Sean FitzPatrick: happy

Sean FitzPatrick's nauseating grin as he left the High Court last week caused me to compare his fate to that of 'Uncle Bernie' Madoff and his €48.5bn Ponzi scheme. Madoff's scam caused headlines around the world while FitzPatrick's mismanagement will cost the Irish taxpayer about €25bn.


It goes back as far as 2001. Adam Lebor's book, The Believers, recounts how in May of that year Managed Account Reports wrote an article 'Madoff Tops Chart: Skeptics Ask How' saying that experts were "baffled by the way the firm has obtained such consistent non-volatile returns". At home, banker-turned-journalist (and now Nama portfolio asset manager) Michael Murray wrote: "Among banking market observers, there is no shortage of sceptics about Anglo Irish Bank. The bank announced another set of sparkling results last week but many believe that this agile, fleet-of-foot niche player will fall flat on its face once the economy turns down. So far, chief executive Sean FitzPatrick has proved them wrong but the suggestion from Anglo's sceptics is that he is about to get a bloody nose."


By June 2007, that blow was being delivered and FitzPatrick aggressively counterpunched by targeting the levels of regulation in this country. "The tide of regulation has gone far enough. It is time to shout stop," FitzPatrick said. "We should be proud of our success, not suspicious of it. Our wealth creators should be rewarded and admired, not subjected to levels of scrutiny which convicted criminals would rightly find intrusive. This is corporate McCarthyism and we shouldn't tolerate it." That October, meanwhile, Madoff told an audience he had complained to the SEC that his industry was over-regulated.

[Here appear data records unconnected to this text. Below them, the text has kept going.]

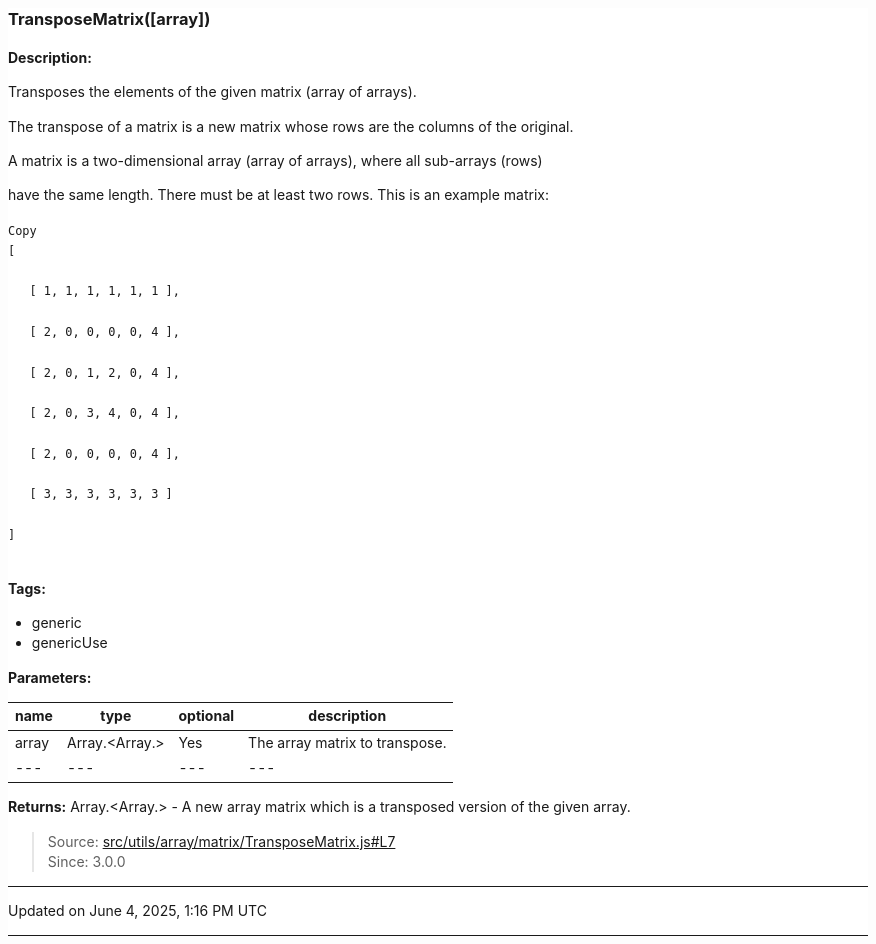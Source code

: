 ### <static> TransposeMatrix([array])

**Description:**

Transposes the elements of the given matrix (array of arrays).

The transpose of a matrix is a new matrix whose rows are the columns of the original.

A matrix is a two-dimensional array (array of arrays), where all sub-arrays (rows)

have the same length. There must be at least two rows. This is an example matrix:

```
Copy
[

   [ 1, 1, 1, 1, 1, 1 ],

   [ 2, 0, 0, 0, 0, 4 ],

   [ 2, 0, 1, 2, 0, 4 ],

   [ 2, 0, 3, 4, 0, 4 ],

   [ 2, 0, 0, 0, 0, 4 ],

   [ 3, 3, 3, 3, 3, 3 ]

]


```

**Tags:**

* generic
* genericUse

**Parameters:**

| name | type | optional | description |
| --- | --- | --- | --- |
| array | Array.<Array.<T>> | Yes | The array matrix to transpose. |
| --- | --- | --- | --- |

**Returns:** Array.<Array.<T>> - A new array matrix which is a transposed version of the given array.

> Source: [src/utils/array/matrix/TransposeMatrix.js#L7](https://github.com/phaserjs/phaser/blob/v3.87.0/src/utils/array/matrix/TransposeMatrix.js#L7)  
> Since: 3.0.0

---

Updated on June 4, 2025, 1:16 PM UTC

---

Madoff rented impressive offices to reassure doubters, Lebor writes. For a bank intent on rocketing to €100bn of lending, Anglo's offices on St Stephen's Green looked tired. So they went to Liam Carroll and backed the development of a new head office in Dublin's docklands. And when it all began to fall apart after the St Patrick's Day massacre of its share price in 2008, Anglo went to Carroll and asked for even more office space.


Then there was the same use of banks in Vienna, the hiring of family members, the loans given to them and the bed and breakfasting at year end – while FitzPatrick moved his own loans out of Anglo and into Irish Nationwide, Madoff's clients were told their money had been moved out of stocks and into US Treasury Bills.


And then there are the wives. Ruth Madoff was allowed keep $2.5m but her husband was sentenced to 150 years.


FitzPatrick's wife, by contrast, has €3m of his pension fund so all talk of him having a monthly income of €188 is nonsense when that is taken into account. Hence the smile.